=== WHAT TO WORK ON ===
From start to end, write out the following data exactly, apart from its images.
RECORDED INFORMATION section start
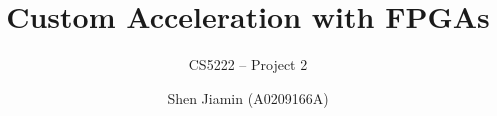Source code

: \documentclass[screen,nonacm]{acmart}
\begin{document}
\title{
  Custom Acceleration with FPGAs
}
\subtitle{
  CS5222 -- Project 2
}

\author{Shen Jiamin (A0209166A)}

\maketitle



% 
% 

\clearpage
\appendix
\end{document}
RECORDED INFORMATION section end
=== RESPONSE ===
Source code

: \documentclass[screen,nonacm]{acmart}
\begin{document}
\title{
  Custom Acceleration with FPGAs
}
\subtitle{
  CS5222 -- Project 2
}

\author{Shen Jiamin (A0209166A)}

\maketitle



% 
% 

\clearpage
\appendix
\end{document}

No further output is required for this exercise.